■ Assignment: All lines holding the word "OAuth" are to be copied from the records beneath.

■ Data section:
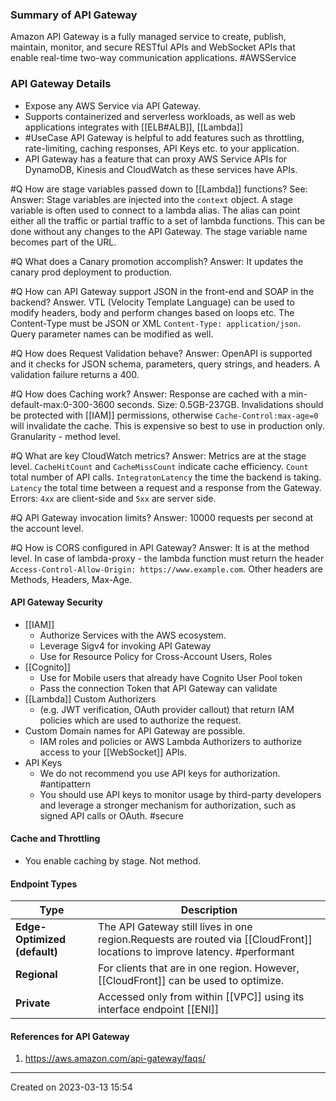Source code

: ### Summary of API Gateway
Amazon API Gateway is a fully managed service to create, publish, maintain, monitor, and secure  RESTful APIs and WebSocket APIs that enable real-time two-way communication applications. #AWSService  
### API Gateway Details
- Expose any AWS Service via API Gateway.
- Supports containerized and serverless workloads, as well as web applications integrates with [[ELB#ALB]], [[Lambda]]
- #UseCase API Gateway is helpful to add features such as throttling, rate-limiting, caching responses, API Keys etc. to your application.
- API Gateway has a feature that can proxy AWS Service APIs for DynamoDB, Kinesis and CloudWatch as these services have APIs.

#Q How are stage variables passed down to [[Lambda]] functions?
See:
Answer: Stage variables are injected into the `context` object. A stage variable is often used to connect to a lambda alias. The alias can point either all the traffic or partial traffic to a set of lambda functions. This can be done without any changes to the API Gateway. The stage variable name becomes part of the URL.

#Q What does a Canary promotion accomplish?
Answer: It updates the canary prod deployment to production.

#Q How can API Gateway support JSON in the front-end and SOAP in the backend?
Answer. VTL (Velocity Template Language) can be used to modify headers, body and perform changes based on loops etc. The Content-Type must be JSON or XML `Content-Type: application/json`.  Query parameter names can be modified as well.

#Q How does Request Validation behave?
Answer: OpenAPI is supported and it checks for JSON schema, parameters, query strings, and headers. A validation failure returns a 400.

#Q How does Caching work?
Answer: Response are cached with a min-default-max:0-300-3600 seconds. Size: 0.5GB-237GB. Invalidations should be protected with [[IAM]] permissions, otherwise `Cache-Control:max-age=0` will invalidate the cache. This is expensive so best to use in production only. Granularity - method level. 

#Q What are key CloudWatch metrics?
Answer: Metrics are at the stage level. `CacheHitCount` and `CacheMissCount` indicate cache efficiency. `Count` total number of API calls. `IntegratonLatency` the time the backend is taking. `Latency` the total time between a request and a response from the Gateway. Errors: `4xx` are client-side and `5xx` are server side.

#Q API Gateway invocation limits?
Answer: 10000 requests per second at the account level.

#Q How is CORS configured in API Gateway?
Answer: It is at the method level. In case of lambda-proxy - the lambda function must return the header `Access-Control-Allow-Origin: https://www.example.com`. Other headers are Methods, Headers, Max-Age.

#### API Gateway Security
-  [[IAM]]
	- Authorize Services with the AWS ecosystem.
	- Leverage Sigv4 for invoking API Gateway
	- Use for Resource Policy for Cross-Account Users, Roles
- [[Cognito]] 
	- Use for Mobile users that already have Cognito User Pool token
	- Pass the connection Token that API Gateway can validate
- [[Lambda]] Custom Authorizers 
	- (e.g. JWT verification, OAuth provider callout) that return IAM policies which are used to authorize the request.
- Custom Domain names for API Gateway are possible.
	- IAM roles and policies or AWS Lambda Authorizers to authorize access to your [[WebSocket]] APIs.
- API Keys
	- We do not recommend you use API keys for authorization. #antipattern 
	- You should use API keys to monitor usage by third-party developers and leverage a stronger mechanism for authorization, such as signed API calls or OAuth. #secure 
#### Cache and Throttling
- You enable caching by stage. Not method.
#### Endpoint Types

| Type                         | Description                                                                                                                |
| ---------------------------- | -------------------------------------------------------------------------------------------------------------------------- |
| **Edge-Optimized (default)** | The API Gateway still lives in one region.Requests are routed via [[CloudFront]] locations to improve latency. #performant |
| **Regional**                 | For clients that are in one region. However, [[CloudFront]] can be used to optimize.                                           |
| **Private**                  | Accessed only from within [[VPC]] using its interface  endpoint [[ENI]]                                                    |



#### References for API Gateway
1. https://aws.amazon.com/api-gateway/faqs/

---
Created on 2023-03-13 15:54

■ Output below:
	- (e.g. JWT verification, OAuth provider callout) that return IAM policies which are used to authorize the request.
	- You should use API keys to monitor usage by third-party developers and leverage a stronger mechanism for authorization, such as signed API calls or OAuth. #secure 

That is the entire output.